(PROVIDED ENTRIES Opens)

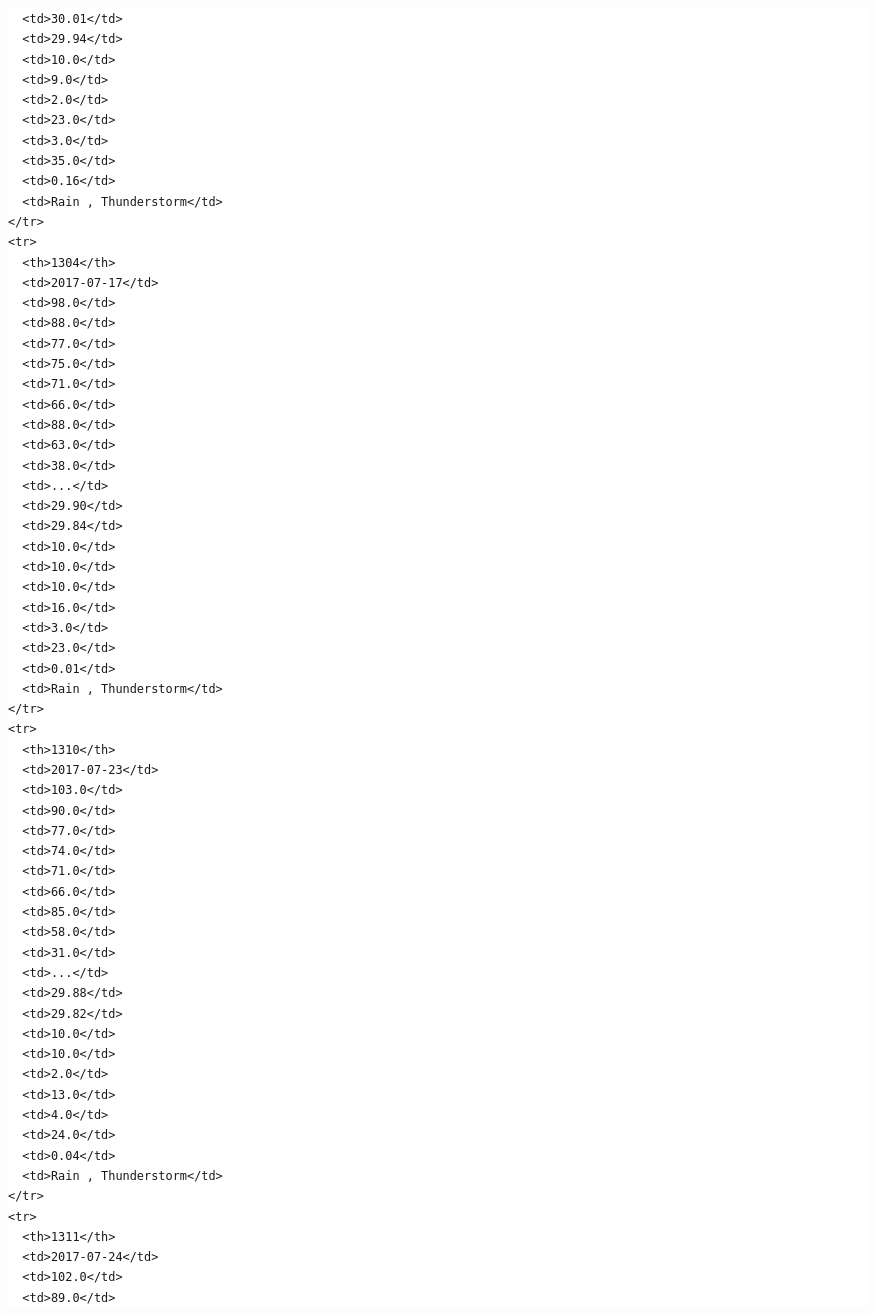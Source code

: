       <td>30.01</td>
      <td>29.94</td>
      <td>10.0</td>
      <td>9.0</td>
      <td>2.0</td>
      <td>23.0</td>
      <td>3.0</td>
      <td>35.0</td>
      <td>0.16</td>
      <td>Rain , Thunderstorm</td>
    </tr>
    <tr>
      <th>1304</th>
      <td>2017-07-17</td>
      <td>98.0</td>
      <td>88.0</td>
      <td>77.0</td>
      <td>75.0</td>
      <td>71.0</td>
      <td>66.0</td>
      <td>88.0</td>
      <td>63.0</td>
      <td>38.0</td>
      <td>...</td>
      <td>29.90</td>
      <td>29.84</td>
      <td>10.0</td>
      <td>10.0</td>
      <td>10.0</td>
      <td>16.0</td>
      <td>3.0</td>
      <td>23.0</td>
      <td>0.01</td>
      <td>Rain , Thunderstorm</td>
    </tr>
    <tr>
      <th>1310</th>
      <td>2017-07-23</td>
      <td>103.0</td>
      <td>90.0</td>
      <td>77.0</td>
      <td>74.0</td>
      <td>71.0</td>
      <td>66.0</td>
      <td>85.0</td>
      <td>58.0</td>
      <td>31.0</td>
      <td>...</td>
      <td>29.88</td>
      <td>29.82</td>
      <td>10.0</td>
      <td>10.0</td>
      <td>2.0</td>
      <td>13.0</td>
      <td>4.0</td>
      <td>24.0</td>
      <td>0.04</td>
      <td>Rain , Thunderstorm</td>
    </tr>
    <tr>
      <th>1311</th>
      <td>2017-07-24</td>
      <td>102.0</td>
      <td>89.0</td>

(PROVIDED ENTRIES Closes)
(PROVIDED ENTRIES Opens)

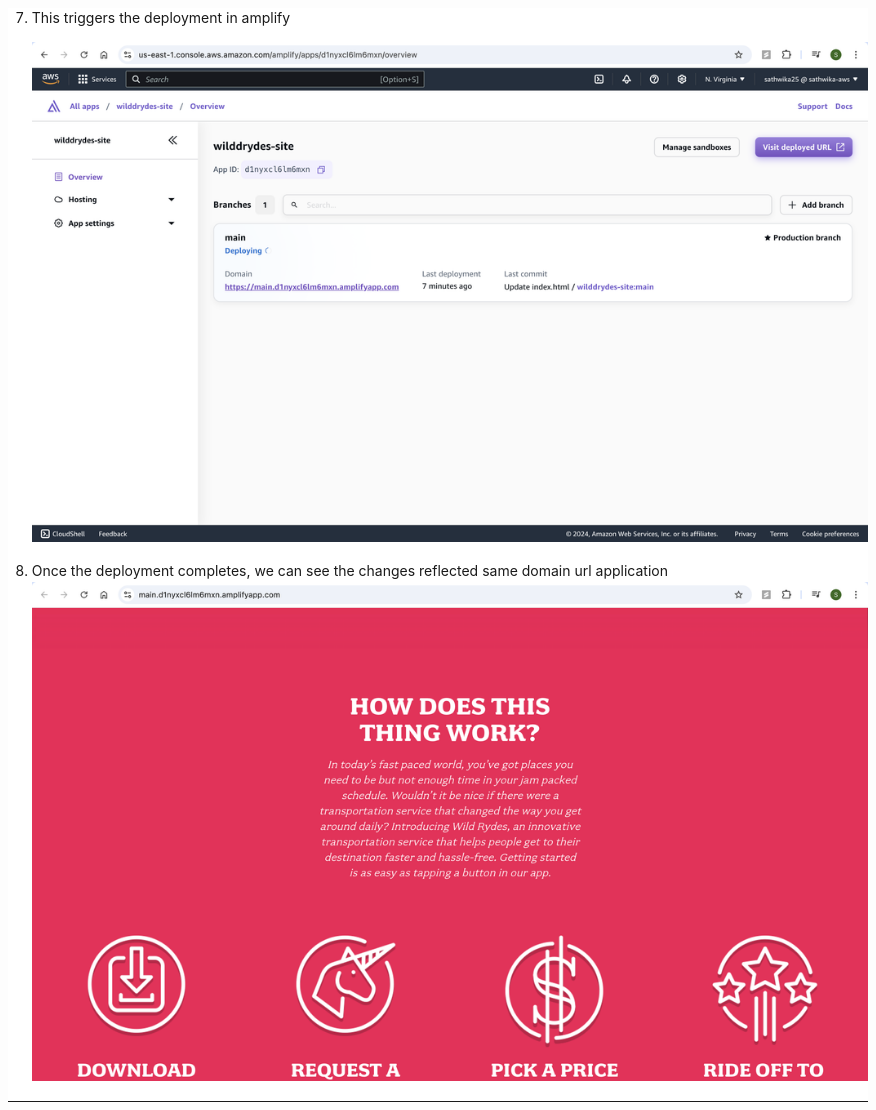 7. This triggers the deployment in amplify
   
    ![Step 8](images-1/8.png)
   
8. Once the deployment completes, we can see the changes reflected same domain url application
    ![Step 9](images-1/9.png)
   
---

(PROVIDED ENTRIES Closes)
(PROVIDED ENTRIES Opens)

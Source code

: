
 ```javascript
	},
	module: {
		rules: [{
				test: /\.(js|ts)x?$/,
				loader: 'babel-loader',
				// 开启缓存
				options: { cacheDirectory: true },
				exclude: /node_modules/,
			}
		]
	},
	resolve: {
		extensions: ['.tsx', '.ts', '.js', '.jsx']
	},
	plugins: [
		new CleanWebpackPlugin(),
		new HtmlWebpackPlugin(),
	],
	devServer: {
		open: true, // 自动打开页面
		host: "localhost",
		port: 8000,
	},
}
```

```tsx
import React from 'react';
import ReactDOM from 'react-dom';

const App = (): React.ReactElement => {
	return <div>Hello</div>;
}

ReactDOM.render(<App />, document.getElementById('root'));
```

(PROVIDED ENTRIES Closes)

Your answer should be every line above that contains the word "from".

import React from 'react';
import ReactDOM from 'react-dom';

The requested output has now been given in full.